Mostly, Planet of the Humans is just so fucking bad. So bad that its good points are useless. It does have some good points – there seem to be a lot of rock festivals in Vermont that claim, incorrectly, to be running on solar. They totally deserve ridicule. But you would never recommend this film to anyone. You’d be carrying water for the fossils if you did. So it’s a failure on its own terms, since it wants, or pretends to want, to bring the truth about renewables to the green movement. And it may even, judging from the ending, where both Bill McKibben and the Sierra Club are said to clarify their positions, make us a bit more careful about our tactical alliances. But boy oh boy does this guy—Jeff Gibbs is his name—know less than he thinks.
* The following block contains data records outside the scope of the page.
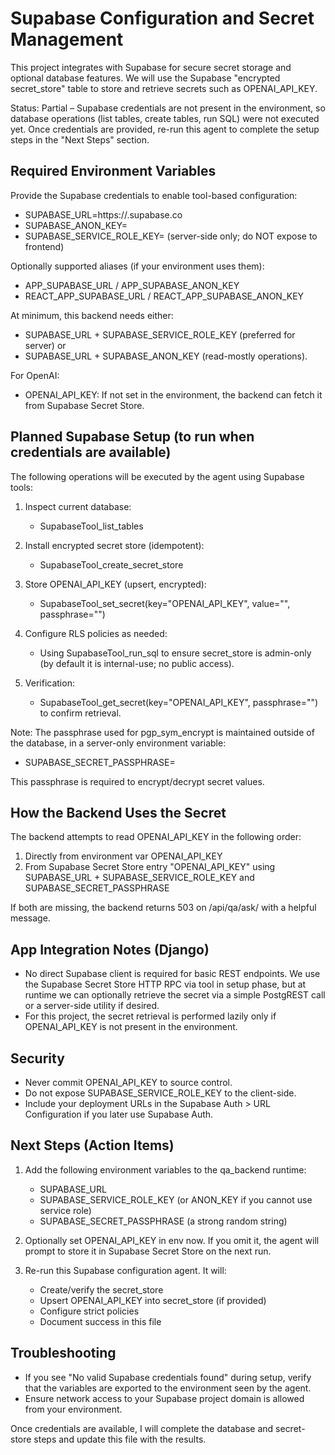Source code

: # Supabase Configuration and Secret Management

This project integrates with Supabase for secure secret storage and optional database features. We will use the Supabase "encrypted secret_store" table to store and retrieve secrets such as OPENAI_API_KEY.

Status: Partial – Supabase credentials are not present in the environment, so database operations (list tables, create tables, run SQL) were not executed yet. Once credentials are provided, re-run this agent to complete the setup steps in the "Next Steps" section.

## Required Environment Variables

Provide the Supabase credentials to enable tool-based configuration:

- SUPABASE_URL=https://<your-project-ref>.supabase.co
- SUPABASE_ANON_KEY=<your anon public key>
- SUPABASE_SERVICE_ROLE_KEY=<your service role key> (server-side only; do NOT expose to frontend)

Optionally supported aliases (if your environment uses them):
- APP_SUPABASE_URL / APP_SUPABASE_ANON_KEY
- REACT_APP_SUPABASE_URL / REACT_APP_SUPABASE_ANON_KEY

At minimum, this backend needs either:
- SUPABASE_URL + SUPABASE_SERVICE_ROLE_KEY (preferred for server)
or
- SUPABASE_URL + SUPABASE_ANON_KEY (read-mostly operations).

For OpenAI:
- OPENAI_API_KEY: If not set in the environment, the backend can fetch it from Supabase Secret Store.

## Planned Supabase Setup (to run when credentials are available)

The following operations will be executed by the agent using Supabase tools:

1) Inspect current database:
   - SupabaseTool_list_tables

2) Install encrypted secret store (idempotent):
   - SupabaseTool_create_secret_store

3) Store OPENAI_API_KEY (upsert, encrypted):
   - SupabaseTool_set_secret(key="OPENAI_API_KEY", value="<from current env>", passphrase="<project passphrase>")

4) Configure RLS policies as needed:
   - Using SupabaseTool_run_sql to ensure secret_store is admin-only (by default it is internal-use; no public access).

5) Verification:
   - SupabaseTool_get_secret(key="OPENAI_API_KEY", passphrase="<project passphrase>") to confirm retrieval.

Note: The passphrase used for pgp_sym_encrypt is maintained outside of the database, in a server-only environment variable:
- SUPABASE_SECRET_PASSPHRASE=<a strong random secret>

This passphrase is required to encrypt/decrypt secret values.

## How the Backend Uses the Secret

The backend attempts to read OPENAI_API_KEY in the following order:
1. Directly from environment var OPENAI_API_KEY
2. From Supabase Secret Store entry "OPENAI_API_KEY" using SUPABASE_URL + SUPABASE_SERVICE_ROLE_KEY and SUPABASE_SECRET_PASSPHRASE

If both are missing, the backend returns 503 on /api/qa/ask/ with a helpful message.

## App Integration Notes (Django)

- No direct Supabase client is required for basic REST endpoints. We use the Supabase Secret Store HTTP RPC via tool in setup phase, but at runtime we can optionally retrieve the secret via a simple PostgREST call or a server-side utility if desired.
- For this project, the secret retrieval is performed lazily only if OPENAI_API_KEY is not present in the environment.

## Security

- Never commit OPENAI_API_KEY to source control.
- Do not expose SUPABASE_SERVICE_ROLE_KEY to the client-side.
- Include your deployment URLs in the Supabase Auth > URL Configuration if you later use Supabase Auth.

## Next Steps (Action Items)

1) Add the following environment variables to the qa_backend runtime:
   - SUPABASE_URL
   - SUPABASE_SERVICE_ROLE_KEY (or ANON_KEY if you cannot use service role)
   - SUPABASE_SECRET_PASSPHRASE (a strong random string)

2) Optionally set OPENAI_API_KEY in env now. If you omit it, the agent will prompt to store it in Supabase Secret Store on the next run.

3) Re-run this Supabase configuration agent. It will:
   - Create/verify the secret_store
   - Upsert OPENAI_API_KEY into secret_store (if provided)
   - Configure strict policies
   - Document success in this file

## Troubleshooting

- If you see "No valid Supabase credentials found" during setup, verify that the variables are exported to the environment seen by the agent.
- Ensure network access to your Supabase project domain is allowed from your environment.

Once credentials are available, I will complete the database and secret-store steps and update this file with the results.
It’s too bad, because his central complaint, that the environmental movement is looking to green tech to save us, and believing quite a bit of nonsense in the process, is pretty legit, though it’s less legit every year, and you wouldn’t know it from this film. Anyway, this kind of techno-optimism is and has always been a huge mistake, and it throws us to the mercies of the snake-oil salesman and, in general, to the corruptions of capitalist realism. This is an excellent point, and it could have been made well. Gibbs could have built a good bit of teaching around it. But instead he threw so many cheap shots and so much old news into the bucket that it ruined, and I mean *ruined*, the mix. The truth is that he doesn’t have the slightest idea about how to make his critique in a helpful way.
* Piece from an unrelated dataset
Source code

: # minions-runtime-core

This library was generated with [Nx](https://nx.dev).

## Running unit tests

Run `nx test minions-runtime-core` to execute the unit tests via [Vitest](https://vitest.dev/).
Once you get beyond the pro-solar rock-concert bullshit, Gibbs’ rap against renewables is embarrassingly wrong. Not all of it, but most of it. Moreover, it is fantastically dated. He seems to not even know that the net-energy analysis of renewable energy systems is a thing. Which is odd, because Richard Heinberg is an expert in this field, and Gibbs embeds him at the center of his narrative. Heinberg, alas, has long been pessimistic about the potential for renewables to produce net energy on the scale we’ll need, and here he says that “we’re getting, in some cases, no energy from these potential options,” which is just what Gibbs wanted. *
Then, unsurprisingly, talk turns to population. Heinberg’s provides the framing — “There are too many human beings, using too much, too fast” — and then Gibbs takes us off to the Malthusian races, wherein we’re told, by Stephen Churchill (an anthropologist who’s called out as “a scientist”) that “I don’t think we’re going to find a way out of this one.” The mix goes on, and in it we get exactly one sentence—“our consumption has also exploded, on average ten times per person, and many times more in the western world” — that might in any way be taken as a reference to class, or to class footprints. As if you could just multiply the number of people by their average impact and, by so doing, get to the fundamental truth of our predicament.